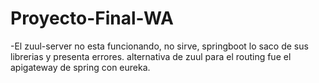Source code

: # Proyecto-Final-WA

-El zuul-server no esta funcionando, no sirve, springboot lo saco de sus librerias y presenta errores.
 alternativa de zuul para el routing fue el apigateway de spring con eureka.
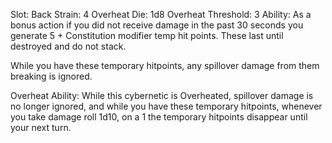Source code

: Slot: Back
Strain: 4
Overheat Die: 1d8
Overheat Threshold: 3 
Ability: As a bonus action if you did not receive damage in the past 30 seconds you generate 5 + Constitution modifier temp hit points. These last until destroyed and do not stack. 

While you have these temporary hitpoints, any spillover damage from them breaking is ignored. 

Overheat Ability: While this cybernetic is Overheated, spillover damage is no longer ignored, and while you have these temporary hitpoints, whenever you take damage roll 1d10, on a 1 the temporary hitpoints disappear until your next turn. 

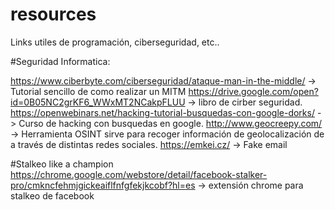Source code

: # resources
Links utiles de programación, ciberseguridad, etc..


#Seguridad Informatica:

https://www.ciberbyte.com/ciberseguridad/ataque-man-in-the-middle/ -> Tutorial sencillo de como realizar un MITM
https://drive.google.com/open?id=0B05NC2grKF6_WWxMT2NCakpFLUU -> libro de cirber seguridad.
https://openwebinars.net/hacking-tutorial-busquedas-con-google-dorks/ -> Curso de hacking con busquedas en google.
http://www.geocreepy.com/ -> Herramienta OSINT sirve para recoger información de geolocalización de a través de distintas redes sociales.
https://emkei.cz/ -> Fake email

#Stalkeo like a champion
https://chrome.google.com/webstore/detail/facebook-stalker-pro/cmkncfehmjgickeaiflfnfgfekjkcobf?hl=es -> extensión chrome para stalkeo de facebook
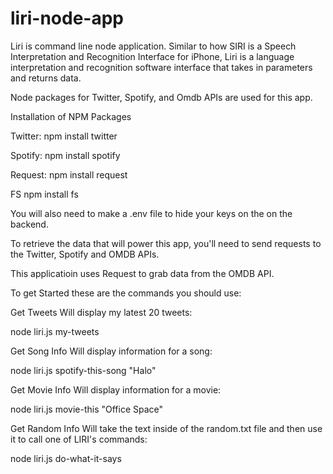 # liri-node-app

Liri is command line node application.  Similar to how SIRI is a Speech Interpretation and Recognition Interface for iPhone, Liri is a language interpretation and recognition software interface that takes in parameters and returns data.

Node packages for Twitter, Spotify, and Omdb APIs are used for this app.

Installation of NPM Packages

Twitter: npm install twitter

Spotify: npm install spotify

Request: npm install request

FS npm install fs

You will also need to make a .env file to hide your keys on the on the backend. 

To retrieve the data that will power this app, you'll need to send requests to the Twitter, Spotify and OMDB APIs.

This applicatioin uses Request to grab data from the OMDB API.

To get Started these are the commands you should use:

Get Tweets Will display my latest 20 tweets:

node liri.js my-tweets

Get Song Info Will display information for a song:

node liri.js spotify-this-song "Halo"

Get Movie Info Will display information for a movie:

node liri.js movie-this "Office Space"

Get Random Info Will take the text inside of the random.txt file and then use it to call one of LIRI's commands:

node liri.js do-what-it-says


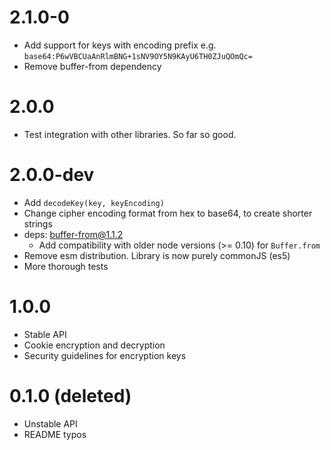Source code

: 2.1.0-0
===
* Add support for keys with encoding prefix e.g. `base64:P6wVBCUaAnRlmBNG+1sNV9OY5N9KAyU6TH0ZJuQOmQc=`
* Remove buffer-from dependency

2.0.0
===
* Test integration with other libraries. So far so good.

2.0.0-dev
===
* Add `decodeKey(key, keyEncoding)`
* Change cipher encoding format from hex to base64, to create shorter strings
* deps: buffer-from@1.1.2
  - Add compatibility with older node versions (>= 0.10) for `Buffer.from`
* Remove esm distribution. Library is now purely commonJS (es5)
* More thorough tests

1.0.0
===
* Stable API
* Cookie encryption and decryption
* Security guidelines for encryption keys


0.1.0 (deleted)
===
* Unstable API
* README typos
________________________
_What you are asked to do:_
Pictures aside, repeat every entry exactly as written.

_Problem solution:_
Source code

: # Proyecto-Final-WA

-El zuul-server no esta funcionando, no sirve, springboot lo saco de sus librerias y presenta errores.
 alternativa de zuul para el routing fue el apigateway de spring con eureka.
Source code

: Slot: Back
Strain: 4
Overheat Die: 1d8
Overheat Threshold: 3 
Ability: As a bonus action if you did not receive damage in the past 30 seconds you generate 5 + Constitution modifier temp hit points. These last until destroyed and do not stack. 

While you have these temporary hitpoints, any spillover damage from them breaking is ignored. 

Overheat Ability: While this cybernetic is Overheated, spillover damage is no longer ignored, and while you have these temporary hitpoints, whenever you take damage roll 1d10, on a 1 the temporary hitpoints disappear until your next turn. 

Source code

: # resources
Links utiles de programación, ciberseguridad, etc..


#Seguridad Informatica:

https://www.ciberbyte.com/ciberseguridad/ataque-man-in-the-middle/ -> Tutorial sencillo de como realizar un MITM
https://drive.google.com/open?id=0B05NC2grKF6_WWxMT2NCakpFLUU -> libro de cirber seguridad.
https://openwebinars.net/hacking-tutorial-busquedas-con-google-dorks/ -> Curso de hacking con busquedas en google.
http://www.geocreepy.com/ -> Herramienta OSINT sirve para recoger información de geolocalización de a través de distintas redes sociales.
https://emkei.cz/ -> Fake email

#Stalkeo like a champion
https://chrome.google.com/webstore/detail/facebook-stalker-pro/cmkncfehmjgickeaiflfnfgfekjkcobf?hl=es -> extensión chrome para stalkeo de facebook
 # liri-node-app

Liri is command line node application.  Similar to how SIRI is a Speech Interpretation and Recognition Interface for iPhone, Liri is a language interpretation and recognition software interface that takes in parameters and returns data.

Node packages for Twitter, Spotify, and Omdb APIs are used for this app.

Installation of NPM Packages

Twitter: npm install twitter

Spotify: npm install spotify

Request: npm install request

FS npm install fs

You will also need to make a .env file to hide your keys on the on the backend. 

To retrieve the data that will power this app, you'll need to send requests to the Twitter, Spotify and OMDB APIs.

This applicatioin uses Request to grab data from the OMDB API.

To get Started these are the commands you should use:

Get Tweets Will display my latest 20 tweets:

node liri.js my-tweets

Get Song Info Will display information for a song:

node liri.js spotify-this-song "Halo"

Get Movie Info Will display information for a movie:

node liri.js movie-this "Office Space"

Get Random Info Will take the text inside of the random.txt file and then use it to call one of LIRI's commands:

node liri.js do-what-it-says


Source code

: 2.1.0-0
===
* Add support for keys with encoding prefix e.g. `base64:P6wVBCUaAnRlmBNG+1sNV9OY5N9KAyU6TH0ZJuQOmQc=`
* Remove buffer-from dependency

2.0.0
===
* Test integration with other libraries. So far so good.

2.0.0-dev
===
* Add `decodeKey(key, keyEncoding)`
* Change cipher encoding format from hex to base64, to create shorter strings
* deps: buffer-from@1.1.2
  - Add compatibility with older node versions (>= 0.10) for `Buffer.from`
* Remove esm distribution. Library is now purely commonJS (es5)
* More thorough tests

1.0.0
===
* Stable API
* Cookie encryption and decryption
* Security guidelines for encryption keys


0.1.0 (deleted)
===
* Unstable API
* README typos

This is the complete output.